From Chrysostom, Advent-St Nicholas 2012:
On Wednesday 25th July 2012 in the Marie Eugenie room at Heythrop College, by kind collaboration with the Centre for Eastern Christianity, the Society hosted a lecture – “Our Lady of the Wall – the Holy land icon tradition from origins to the future” – by Ian Knowles, founder-Director of the Bethlehem Icon School, which thus received its UK launch.

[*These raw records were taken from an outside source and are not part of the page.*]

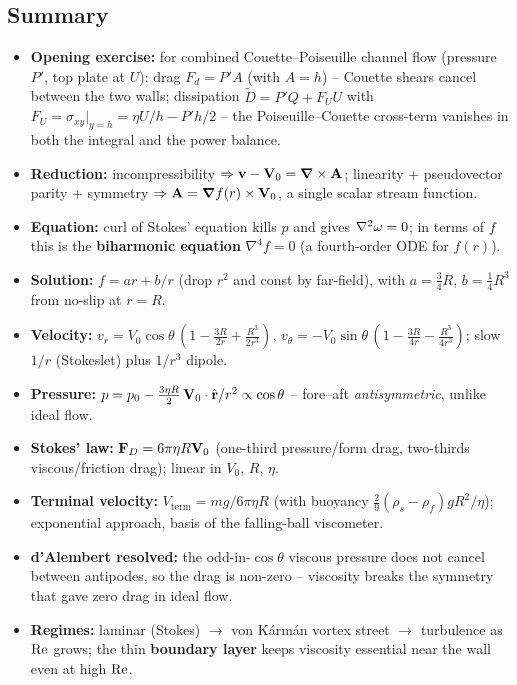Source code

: \documentclass[../main.tex]{subfiles}
\begin{document}
\subsection*{Summary}
\begin{itemize}
  \item \textbf{Opening exercise:} for combined Couette--Poiseuille channel flow (pressure $P'$, top plate at $U$): drag $F_d=P'A$ (with $A=h$) -- Couette shears cancel between the two walls; dissipation $\tilde{D}=P'Q+F_U U$ with $F_U=\sigma_{xy}|_{y=h}=\eta U/h-P'h/2$ -- the Poiseuille--Couette cross-term vanishes in both the integral and the power balance.
  \item \textbf{Reduction:} incompressibility $\Rightarrow\vel-\bvec V_0=\grad\times\bvec A$; linearity + pseudovector parity + symmetry $\Rightarrow\bvec A=\grad f(r)\times\bvec V_0$, a single scalar stream function.
  \item \textbf{Equation:} curl of Stokes' equation kills $p$ and gives $\lapl\bvec\omega=0$; in terms of $f$ this is the \textbf{biharmonic equation} $\nabla^4 f=0$ (a fourth-order ODE for $f(r)$).
  \item \textbf{Solution:} $f=ar+b/r$ (drop $r^2$ and const by far-field), with $a=\tfrac34 R$, $b=\tfrac14 R^3$ from no-slip at $r=R$.
  \item \textbf{Velocity:} $v_r=V_0\cos\theta\,(1-\tfrac{3R}{2r}+\tfrac{R^3}{2r^3})$, $v_\theta=-V_0\sin\theta\,(1-\tfrac{3R}{4r}-\tfrac{R^3}{4r^3})$; slow $1/r$ (Stokeslet) plus $1/r^3$ dipole.
  \item \textbf{Pressure:} $p=p_0-\tfrac{3\eta R}{2}\,\bvec V_0\cdot\uvec r/r^2\propto\cos\theta$ -- fore--aft \emph{antisymmetric}, unlike ideal flow.
  \item \textbf{Stokes' law:} $\bvec F_D=6\pi\eta R\bvec V_0$ (one-third pressure/form drag, two-thirds viscous/friction drag); linear in $V_0$, $R$, $\eta$.
  \item \textbf{Terminal velocity:} $V_{\text{term}}=mg/6\pi\eta R$ (with buoyancy $\tfrac29(\rho_s-\rho_f)gR^2/\eta$); exponential approach, basis of the falling-ball viscometer.
  \item \textbf{d'Alembert resolved:} the odd-in-$\cos\theta$ viscous pressure does not cancel between antipodes, so the drag is non-zero -- viscosity breaks the symmetry that gave zero drag in ideal flow.
  \item \textbf{Regimes:} laminar (Stokes) $\to$ von Kármán vortex street $\to$ turbulence as $\reynolds$ grows; the thin \textbf{boundary layer} keeps viscosity essential near the wall even at high $\reynolds$.
\end{itemize}
\end{document}
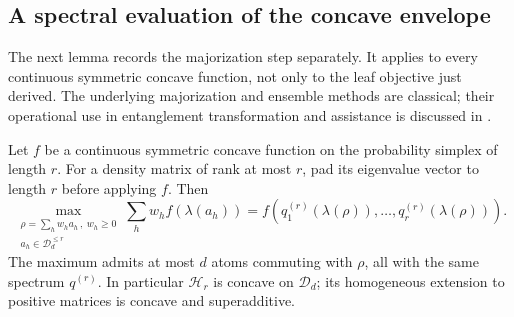 \subsection{A spectral evaluation of the concave envelope}
The next lemma records the majorization step separately.  It applies
to every continuous symmetric concave function, not only to the leaf
objective just derived.  The underlying majorization and ensemble
methods are classical; their operational use in entanglement
transformation and assistance is discussed in
\cite{Nielsen94,JonathanPlenio94,Assistance94}.

\begin{lemma}\label{lem:spectralroof94}
Let $f$ be a continuous symmetric concave function on the probability
simplex of length $r$.  For a density matrix of rank at most $r$, pad
its eigenvalue vector to length $r$ before applying $f$.  Then
\begin{equation}\label{eq:spectralroof94}
 \max_{\substack{\rho=\sum_hw_ha_h\,,\ w_h\ge0\\
                         a_h\in\mathcal D_d^{\le r}}}
        \sum_hw_h f(\lambda(a_h))
        =f(q^{(r)}_1(\lambda(\rho)),\ldots,
                                   q^{(r)}_r(\lambda(\rho))).
\end{equation}
The maximum admits at most $d$ atoms commuting with $\rho$, all with
the same spectrum $q^{(r)}$.  In particular $\mathcal H_r$ is concave
on $\mathcal D_d$; its homogeneous extension to positive matrices is
concave and superadditive.
\end{lemma}
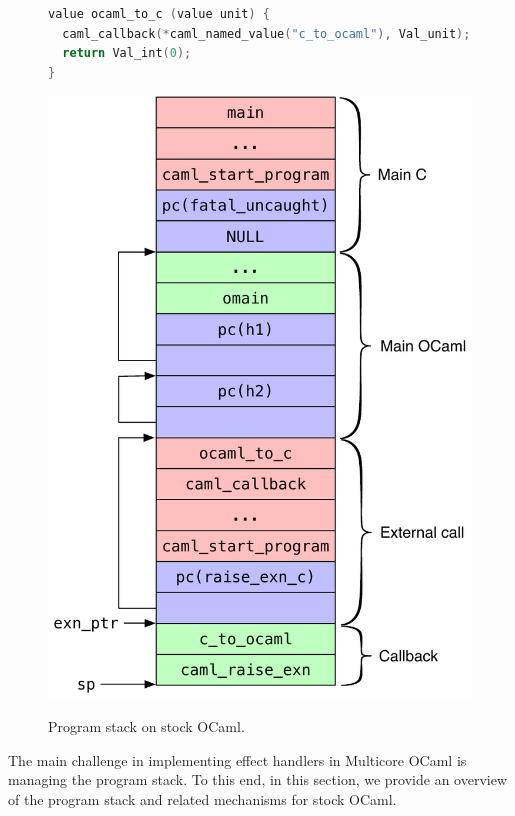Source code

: \documentclass[sigplan,10pt,review,anonymous]{acmart}\settopmatter{printfolios=true,printccs=false,printacmref=false}
\begin{document}
\begin{figure}
\begin{minipage}{0.59\linewidth}
\begin{minipage}{\linewidth}
\begin{lstlisting}[language=c]
value ocaml_to_c (value unit) {
  caml_callback(*caml_named_value("c_to_ocaml"), Val_unit);
  return Val_int(0);
}
		\end{lstlisting}
    \label{code:meander_c}
	\end{minipage}
\end{minipage}
	\begin{minipage}{0.39\linewidth}
    \centering
    \includegraphics[scale=0.46]{figures/stock_stack}
    \label{fig:stock_stack}
  \end{minipage}
	\caption{Program stack on stock OCaml.}
\end{figure}

The main challenge in implementing effect handlers in Multicore OCaml is
managing the program stack. To this end, in this section, we provide an
overview of the program stack and related mechanisms for stock OCaml.
\end{document}
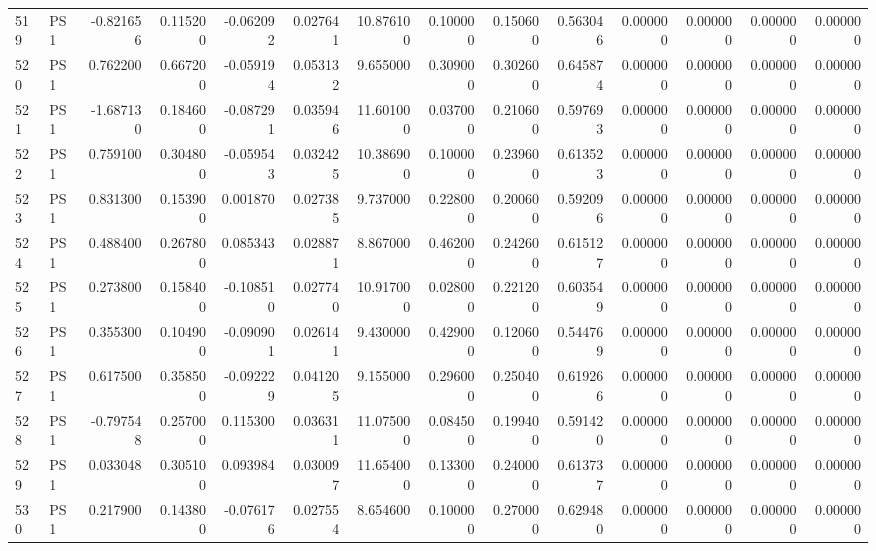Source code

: \begin{tabular}{llrrrrrrrrrrrr}
519 &    PS1 & -0.821656 &      0.115200 & -0.062092 &    0.027641 &  10.876100 &      0.100000 &   0.150600 &  0.563046 &  0.000000 &   0.000000 &     0.000000 &     0.000000 \\
520 &    PS1 &  0.762200 &      0.667200 & -0.059194 &    0.053132 &   9.655000 &      0.309000 &   0.302600 &  0.645874 &  0.000000 &   0.000000 &     0.000000 &     0.000000 \\
521 &    PS1 & -1.687130 &      0.184600 & -0.087291 &    0.035946 &  11.601000 &      0.037000 &   0.210600 &  0.597693 &  0.000000 &   0.000000 &     0.000000 &     0.000000 \\
522 &    PS1 &  0.759100 &      0.304800 & -0.059543 &    0.032425 &  10.386900 &      0.100000 &   0.239600 &  0.613523 &  0.000000 &   0.000000 &     0.000000 &     0.000000 \\
523 &    PS1 &  0.831300 &      0.153900 &  0.001870 &    0.027385 &   9.737000 &      0.228000 &   0.200600 &  0.592096 &  0.000000 &   0.000000 &     0.000000 &     0.000000 \\
524 &    PS1 &  0.488400 &      0.267800 &  0.085343 &    0.028871 &   8.867000 &      0.462000 &   0.242600 &  0.615127 &  0.000000 &   0.000000 &     0.000000 &     0.000000 \\
525 &    PS1 &  0.273800 &      0.158400 & -0.108510 &    0.027740 &  10.917000 &      0.028000 &   0.221200 &  0.603549 &  0.000000 &   0.000000 &     0.000000 &     0.000000 \\
526 &    PS1 &  0.355300 &      0.104900 & -0.090901 &    0.026141 &   9.430000 &      0.429000 &   0.120600 &  0.544769 &  0.000000 &   0.000000 &     0.000000 &     0.000000 \\
527 &    PS1 &  0.617500 &      0.358500 & -0.092229 &    0.041205 &   9.155000 &      0.296000 &   0.250400 &  0.619266 &  0.000000 &   0.000000 &     0.000000 &     0.000000 \\
528 &    PS1 & -0.797548 &      0.257000 &  0.115300 &    0.036311 &  11.075000 &      0.084500 &   0.199400 &  0.591420 &  0.000000 &   0.000000 &     0.000000 &     0.000000 \\
529 &    PS1 &  0.033048 &      0.305100 &  0.093984 &    0.030097 &  11.654000 &      0.133000 &   0.240000 &  0.613737 &  0.000000 &   0.000000 &     0.000000 &     0.000000 \\
530 &    PS1 &  0.217900 &      0.143800 & -0.076176 &    0.027554 &   8.654600 &      0.100000 &   0.270000 &  0.629480 &  0.000000 &   0.000000 &     0.000000 &     0.000000 \\

\end{tabular}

After 25 years as an iconographer in the United Kingdom (Elias Icons), Ian‘s work took a new turn in 2008 when he restored the damaged wall paintings in the Orthodox church of St. Nicholas‘ Cave at Beir Jaila. This led to a commission for icons at the Shrine Our Lady of the Mount, at Anjara in Jordan; a new sanctuary design for the Sacred Heart Church at Naur near Amman; and saving the wall paintings at Bethlehem University Chapel. His most extraordinary commission is “The Virgin Mother of The Church” icon, written at the bequest of local Arab Christians on the Palestinian side of the Israeli separation wall. Better known as Our Lady of the Wall, it places the Sacred amid the graffiti alongside the people‘s suffering, but in contrast to violence and injustice, in the hope of peace and reconciliation for all. Ian told this remarkable story and also brought news of the Bethlehem Icon School. Newly founded under the aegis of the Melkite Patriarchal Vicar, Archbishop Joseph Zerey in Jerusalem, with the support of Tantur Ecumenical Institute, it will ensure that the indigenous Arab Christian icon tradition, now hanging on by a thread, is preserved in a new generation.
£475 was raised at the lecture for the Friends of the Holy Land fund, to support the BIS. We will post the text of the lecture in 2013.